Les restaurateurs sont à bout.

Après des semaines de fermeture, une brasserie du centre-ville de Nice, le Poppies, a accueilli des clients illégalement. Un repas surveillé par la présence des policiers, près de cinquante personnes se sont attablées sur la terrasse couverte de l’établissement.

Peu de masques à l'horizon, le repas semble convivial, mais plane un air de résistance. 

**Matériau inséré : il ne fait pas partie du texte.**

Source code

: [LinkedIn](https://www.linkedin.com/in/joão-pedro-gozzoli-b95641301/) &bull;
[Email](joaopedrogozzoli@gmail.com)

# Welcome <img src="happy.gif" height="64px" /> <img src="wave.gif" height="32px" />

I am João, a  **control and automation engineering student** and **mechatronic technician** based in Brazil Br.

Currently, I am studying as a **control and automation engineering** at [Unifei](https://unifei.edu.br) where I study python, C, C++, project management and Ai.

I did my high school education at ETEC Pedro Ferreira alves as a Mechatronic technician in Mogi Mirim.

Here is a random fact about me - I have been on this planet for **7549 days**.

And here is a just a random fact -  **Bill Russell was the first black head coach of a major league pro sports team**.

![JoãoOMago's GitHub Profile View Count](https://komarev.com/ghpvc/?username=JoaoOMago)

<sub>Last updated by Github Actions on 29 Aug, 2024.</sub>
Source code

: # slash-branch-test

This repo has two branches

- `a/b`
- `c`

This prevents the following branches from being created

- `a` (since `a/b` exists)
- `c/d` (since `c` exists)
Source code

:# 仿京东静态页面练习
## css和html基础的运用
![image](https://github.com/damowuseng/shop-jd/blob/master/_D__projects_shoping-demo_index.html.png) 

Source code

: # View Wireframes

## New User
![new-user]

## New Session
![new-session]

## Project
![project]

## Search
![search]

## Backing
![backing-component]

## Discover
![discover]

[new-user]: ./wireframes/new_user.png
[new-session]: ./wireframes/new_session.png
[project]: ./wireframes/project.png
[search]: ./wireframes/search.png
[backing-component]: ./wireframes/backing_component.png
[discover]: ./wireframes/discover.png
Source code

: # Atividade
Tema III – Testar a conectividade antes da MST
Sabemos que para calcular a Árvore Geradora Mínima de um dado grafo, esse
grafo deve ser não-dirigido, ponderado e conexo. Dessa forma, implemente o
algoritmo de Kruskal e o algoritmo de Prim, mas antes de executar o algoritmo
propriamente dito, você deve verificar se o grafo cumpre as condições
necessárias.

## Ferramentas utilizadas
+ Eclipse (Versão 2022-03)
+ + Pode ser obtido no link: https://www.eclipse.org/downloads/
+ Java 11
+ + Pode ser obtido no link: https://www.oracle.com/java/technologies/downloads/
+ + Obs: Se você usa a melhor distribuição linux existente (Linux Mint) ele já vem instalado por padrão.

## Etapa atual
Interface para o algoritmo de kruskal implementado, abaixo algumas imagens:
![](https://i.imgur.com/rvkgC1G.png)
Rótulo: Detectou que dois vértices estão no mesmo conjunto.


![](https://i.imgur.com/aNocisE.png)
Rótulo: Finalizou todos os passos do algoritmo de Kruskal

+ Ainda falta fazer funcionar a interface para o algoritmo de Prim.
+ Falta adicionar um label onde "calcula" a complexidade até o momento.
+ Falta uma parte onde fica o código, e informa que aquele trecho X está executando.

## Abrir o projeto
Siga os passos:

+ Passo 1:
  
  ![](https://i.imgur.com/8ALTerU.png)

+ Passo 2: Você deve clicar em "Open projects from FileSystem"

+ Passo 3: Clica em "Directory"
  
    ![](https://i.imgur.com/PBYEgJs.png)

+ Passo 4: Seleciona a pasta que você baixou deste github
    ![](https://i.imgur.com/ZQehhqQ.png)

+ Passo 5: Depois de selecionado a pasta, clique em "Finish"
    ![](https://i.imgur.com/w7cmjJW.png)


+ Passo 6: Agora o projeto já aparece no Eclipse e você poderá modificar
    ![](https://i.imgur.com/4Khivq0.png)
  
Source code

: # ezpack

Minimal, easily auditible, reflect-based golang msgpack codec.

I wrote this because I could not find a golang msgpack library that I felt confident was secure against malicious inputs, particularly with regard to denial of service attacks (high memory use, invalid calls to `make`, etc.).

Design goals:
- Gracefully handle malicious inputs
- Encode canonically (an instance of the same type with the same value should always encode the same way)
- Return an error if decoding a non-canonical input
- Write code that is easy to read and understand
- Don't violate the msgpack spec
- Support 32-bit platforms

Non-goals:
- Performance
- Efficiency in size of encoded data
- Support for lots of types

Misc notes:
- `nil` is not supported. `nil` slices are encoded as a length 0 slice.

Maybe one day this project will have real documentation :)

Appel à la désobéissance civile

Malgré la fermeture des restaurants par les décrets anti Covid-19, le gérant Christophe Wilson prône la désobéissance civile et invite tous les restaurateurs de France à ouvrir leur établissement

Au programme des discussions, théories complotistes et volonté d'être libre. Les clients du restaurant n'ont pas peur de l'amende, Gilles déclare "si c’est le prix de la liberté, je suis prêt à l’avoir autant de fois qu’ils le veulent". Et même si les discussions ne prêtent pas à sourire, l'ambiance est chaleureuse et semble venir du temps d'avant ...

Les policiers n'ont pas employé la force

Une vingtaine de policiers ont débarqué sur place incitant à évacuer les lieux. Ils ont finalement attendu devant le restaurant sans employer la force. Les services s'enchaînent, au menu : "Gnocchis et daube de bœuf ou dahl de lentilles corail pour les végétariens". Pour soutenir le patron, une "tirelire à amendes" passe entre les tables afin de régler une potentielle amende. Alors que le restaurant est bondé, certains passants ont profité de l'initiative pour prendre une part de tiramisu.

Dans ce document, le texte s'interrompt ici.